Design Choices
This page captures core design decisions in Grilly and their tradeoffs.
1. Vulkan-first backend
- Choice:
Use Vulkan compute shaders as the primary acceleration layer.
- Why:
Vulkan enables cross-vendor GPU support (AMD, NVIDIA, Intel) and avoids hard coupling to a single vendor-specific runtime.
- Tradeoff:
Kernel development and debugging are lower-level than CUDA-only frameworks.

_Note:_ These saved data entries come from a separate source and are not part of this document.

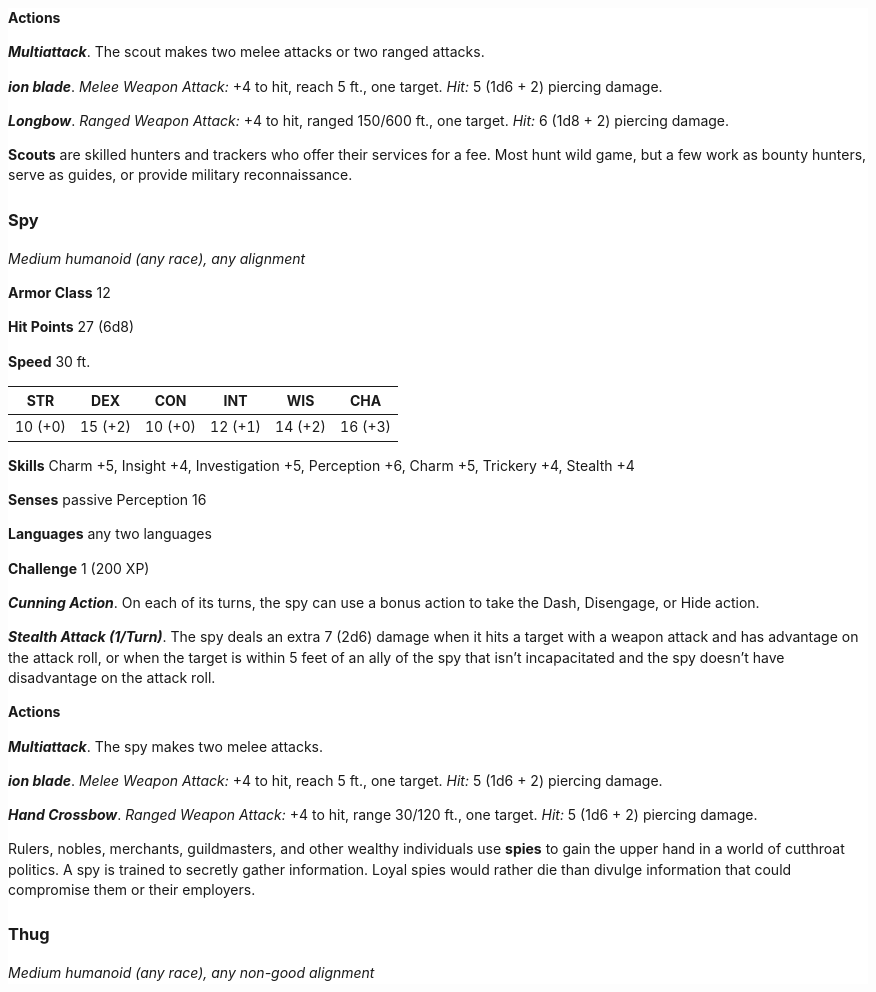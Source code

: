 **Actions**

**_Multiattack_**. The scout makes two melee attacks or two ranged attacks.

**_ion blade_**. _Melee Weapon Attack:_ +4 to hit, reach 5 ft., one target. _Hit:_ 5 (1d6 + 2) piercing damage.

**_Longbow_**. _Ranged Weapon Attack:_ +4 to hit, ranged 150/600 ft., one target. _Hit:_ 6 (1d8 + 2) piercing damage.

**Scouts** are skilled hunters and trackers who offer their services for a fee. Most hunt wild game, but a few work as bounty hunters, serve as guides, or provide military reconnaissance.

### Spy

_Medium humanoid (any race), any alignment_

**Armor Class** 12

**Hit Points** 27 (6d8)

**Speed** 30 ft.

| STR     | DEX     | CON     | INT     | WIS     | CHA     |
|---------|---------|---------|---------|---------|---------|
| 10 (+0) | 15 (+2) | 10 (+0) | 12 (+1) | 14 (+2) | 16 (+3) |

**Skills** Charm +5, Insight +4, Investigation +5, Perception +6, Charm +5, Trickery +4, Stealth +4

**Senses** passive Perception 16

**Languages** any two languages

**Challenge** 1 (200 XP)

**_Cunning Action_**. On each of its turns, the spy can use a bonus action to take the Dash, Disengage, or Hide action.

**_Stealth Attack (1/Turn)_**. The spy deals an extra 7 (2d6) damage when it hits a target with a weapon attack and has advantage on the attack roll, or when the target is within 5 feet of an ally of the spy that isn’t incapacitated and the spy doesn’t have disadvantage on the attack roll.

**Actions**

**_Multiattack_**. The spy makes two melee attacks.

**_ion blade_**. _Melee Weapon Attack:_ +4 to hit, reach 5 ft., one target. _Hit:_ 5 (1d6 + 2) piercing damage.

**_Hand Crossbow_**. _Ranged Weapon Attack:_ +4 to hit, range 30/120 ft., one target. _Hit:_ 5 (1d6 + 2) piercing damage.

Rulers, nobles, merchants, guildmasters, and other wealthy individuals use **spies** to gain the upper hand in a world of cutthroat politics. A spy is trained to secretly gather information. Loyal spies would rather die than divulge information that could compromise them or their employers.

### Thug

_Medium humanoid (any race), any non-good alignment_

2. PyTorch-like UX with explicit internals
- Choice:
Expose familiar module/functional/optimizer APIs while keeping backend controls visible.
- Why:
Lowers migration cost for users and keeps performance-critical internals accessible for research and profiling.
- Tradeoff:
Some flows are more explicit (for example, manual output gradients in certain training paths) compared with end-to-end autograd frameworks.
3. CPU fallback paths
- Choice:
Implement CPU fallbacks when shaders or Vulkan features are unavailable.
- Why:
Improves portability, simplifies development, and keeps tests runnable in constrained environments.
- Tradeoff:
Behavior can be slower or numerically slightly different depending on path.
4. NumPy as primary tensor interchange
- Choice:
Standardize external API boundaries around NumPy arrays.
- Why:
NumPy is ubiquitous, simple for integration, and predictable for serialization and experiment tooling.
- Tradeoff:
Interop with other tensor runtimes sometimes requires conversion steps.
5. Specialized subsystems in one framework
- Choice:
Include SNN, cognitive, VSA, multimodal, and retrieval subsystems together.
- Why:
Enables hybrid research workflows without glue code across many libraries.
- Tradeoff:
Broader surface area increases documentation and maintenance complexity.
6. Determinism tools for experimental pipelines
- Choice:
Add stable hashing and compressed ingestion checkpoints in utils.
- Why:
Reproducibility and resumability are critical for long-running language and cognition experiments.
- Tradeoff:
Added format/version management responsibilities.